Race and ethnicity categories are those collected from MESA and do not reflect US Census Bureau definitions.
Figure 1. CPS prevalence overall (A) and by cohort (B).
Values are presented as percent of individuals. ARIC indicates Atherosclerosis Risk in Communities; CPS, carotid plaque score; and MESA, Multi‐Ethnic Study of Atherosclerosis.

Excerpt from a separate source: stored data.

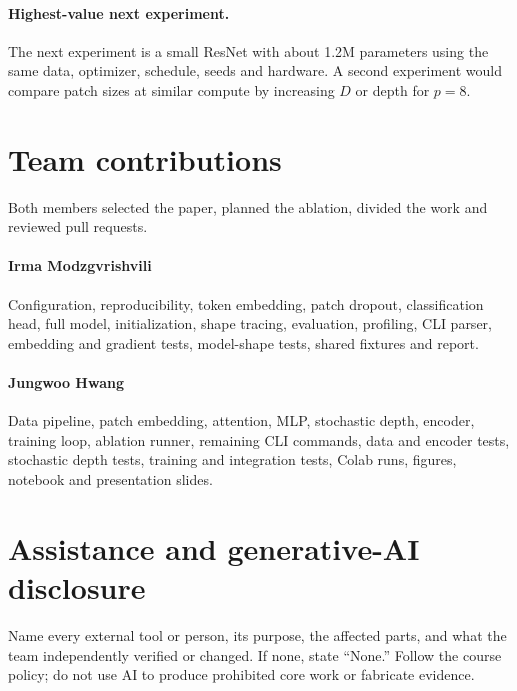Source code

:\documentclass{article}
\begin{document}
\paragraph{Highest-value next experiment.}
The next experiment is a small ResNet with about 1.2M parameters using the same data, optimizer, schedule, seeds and hardware. A second experiment would compare patch sizes at similar compute by increasing $D$ or depth for $p=8$.


\section{Team contributions}

\label{sec:contributions}

Both members selected the paper, planned the ablation, divided the work and reviewed pull requests.

\paragraph{Irma Modzgvrishvili} Configuration, reproducibility, token embedding, patch dropout, classification head, full model, initialization, shape tracing, evaluation, profiling, CLI parser, embedding and gradient tests, model-shape tests, shared fixtures and report.

\paragraph{Jungwoo Hwang} Data pipeline, patch embedding, attention, MLP, stochastic depth, encoder, training loop, ablation runner, remaining CLI commands, data and encoder tests, stochastic depth tests, training and integration tests, Colab runs, figures, notebook and presentation slides.


\section{Assistance and generative-AI disclosure}

Name every external tool or person, its purpose, the affected parts, and what the team independently verified or changed. If none, state ``None.'' Follow the course policy; do not use AI to produce prohibited core work or fabricate evidence.

\clearpage


\clearpage
\appendix
\end{document}
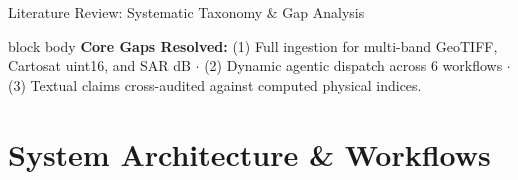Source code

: \documentclass[aspectratio=169, 10pt]{beamer}
\begin{document}
\begin{frame}{Literature Review: Systematic Taxonomy \& Gap Analysis}
  \vspace{0.1em}
  \begin{beamercolorbox}[wd=\textwidth, rounded=true, shadow=false, leftskip=2ex, rightskip=2ex]{block body}
    \scriptsize\vspace{0.15em}
    \textbf{\color{IEEEDarkBlue}Core Gaps Resolved:} (1) Full ingestion for multi-band GeoTIFF, Cartosat uint16, and SAR dB $\cdot$ (2) Dynamic agentic dispatch across 6 workflows $\cdot$ (3) Textual claims cross-audited against computed physical indices.\vspace{0.15em}
  \end{beamercolorbox}
\end{frame}

\section{System Architecture \& Workflows}
\end{document}
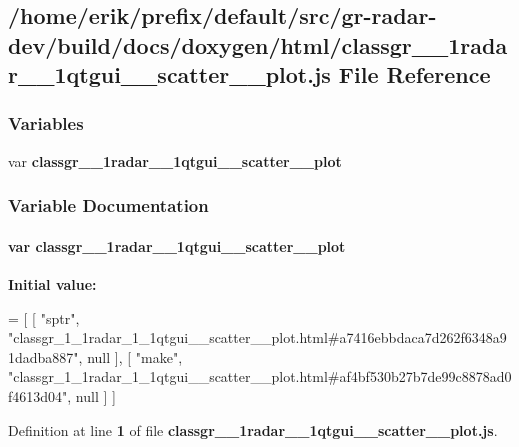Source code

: \subsection{/home/erik/prefix/default/src/gr-\/radar-\/dev/build/docs/doxygen/html/classgr\+\_\+\_\+1radar\+\_\+\_\+1qtgui\+\_\+\+\_\+scatter\+\_\+\+\_\+plot.js File Reference}
\label{classgr__1__1radar__1__1qtgui____scatter____plot_8js}
\subsubsection*{Variables}
\begin{DoxyCompactItemize}
\item 
var {\bf classgr\+\_\+\_\+1radar\+\_\+\_\+1qtgui\+\_\+\+\_\+scatter\+\_\+\+\_\+plot}
\end{DoxyCompactItemize}


\subsubsection{Variable Documentation}
\paragraph[{classgr\+\_\+1\+\_\+1radar\+\_\+1\+\_\+1qtgui\+\_\+\+\_\+scatter\+\_\+\+\_\+plot}]{\setlength{\rightskip}{0pt plus 5cm}var classgr\+\_\+\_\+1radar\+\_\+\_\+1qtgui\+\_\+\+\_\+scatter\+\_\+\+\_\+plot}\label{classgr__1__1radar__1__1qtgui____scatter____plot_8js_a4fa13c5c660d9b32ba22d40d6eed924a}
{\bfseries Initial value\+:}
\begin{DoxyCode}
=
[
    [ \textcolor{stringliteral}{"sptr"}, \textcolor{stringliteral}{"classgr\_1\_1radar\_1\_1qtgui\_\_scatter\_\_plot.html#a7416ebbdaca7d262f6348a91dadba887"}, null ],
    [ \textcolor{stringliteral}{"make"}, \textcolor{stringliteral}{"classgr\_1\_1radar\_1\_1qtgui\_\_scatter\_\_plot.html#af4bf530b27b7de99c8878ad0f4613d04"}, null ]
]
\end{DoxyCode}


Definition at line {\bf 1} of file {\bf classgr\+\_\+\_\+1radar\+\_\+\_\+1qtgui\+\_\+\+\_\+scatter\+\_\+\+\_\+plot.\+js}.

The overall crude 5‐year incidence rates per 1000 person‐years for ASCVD and major bleeding events in the first 5 years were 5.5 (4.9–6.2) and 1.8 (1.5–2.2), respectively (Table 2). Individuals with carotid plaque had both higher ASCVD and major bleeding events compared with those without carotid plaque. The highest ASCVD event rates in the entire follow‐up time were observed for those with a CPS of 5 (31.9 [95% CI, 24.0–42.3]) and 6 (26.5 [95% CI, 15.7–44.8]; Table 3). Regardless of CPS group, higher 5‐year and 10‐year incident ASCVD were observed across higher ASCVD risk groups (Table S3 and Table S4).
Table 2.
Crude 5‐Year Incidence Rates (95% CI) per 1000 Person‐Years for ASCVD and Major Bleeding Events in the First 5 Years
Variable | All | Carotid plaque absent | Carotid plaque present |
---|---|---|---|
All | |||
ASCVD | 5.5 (4.9–6.2) | 3.8 (3.2–4.5) | 8.0 (6.9–9.3) |
Major bleeding events* | 1.8 (1.5–2.2) | 1.5 (1.2–2.0) | 2.1 (1.6–2.8) |
Major bleeding events† | 2.5 (2.1–2.9) | 2.0 (1.6–2.5) | 3.1 (2.5–3.9) |
ASCVD risk <5% | |||
ASCVD | 0.8 (0.4–1.6) | 0.4 (0.1–1.2) | 2.0 (0.9–4.5) |
Major bleeding events* | 0.6 (0.3–1.3) | 0.5 (0.2–1.3) | 1.0 (0.3–3.1) |
Major bleeding events† | 0.7 (0.4–1.5) | 0.5 (0.2–1.3) | 1.3 (0.5–3.6) |
ASCVD risk 5%–20% | |||
ASCVD | 3.6 (2.9–4.4) | 3.2 (2.4–4.2) | 4.2 (3.1–5.7) |
Major bleeding events* | 1.3 (0.9–1.8) | 1.4 (0.9–2.2) | 1.2 (0.7–2.1) |
Major bleeding events† | 1.8 (1.4–2.4) | 1.9 (1.3–2.7) | 1.7 (1.1–2.7) |
ASCVD risk >20% | |||
ASCVD | 11.4 (9.9–13.2) | 7.9 (6.1–10.1) | 14.7 (12.4–17.6) |
Major bleeding events* | 3.2 (2.4–4.2) | 2.5 (1.6–3.9) | 3.8 (2.7–5.4) |
Major bleeding events† | 4.4 (3.5–5.5) | 3.2 (2.2–4.7) | 5.4 (4.1–7.2) |
ASCVD risk was calculated with the pooled cohort equations calculator.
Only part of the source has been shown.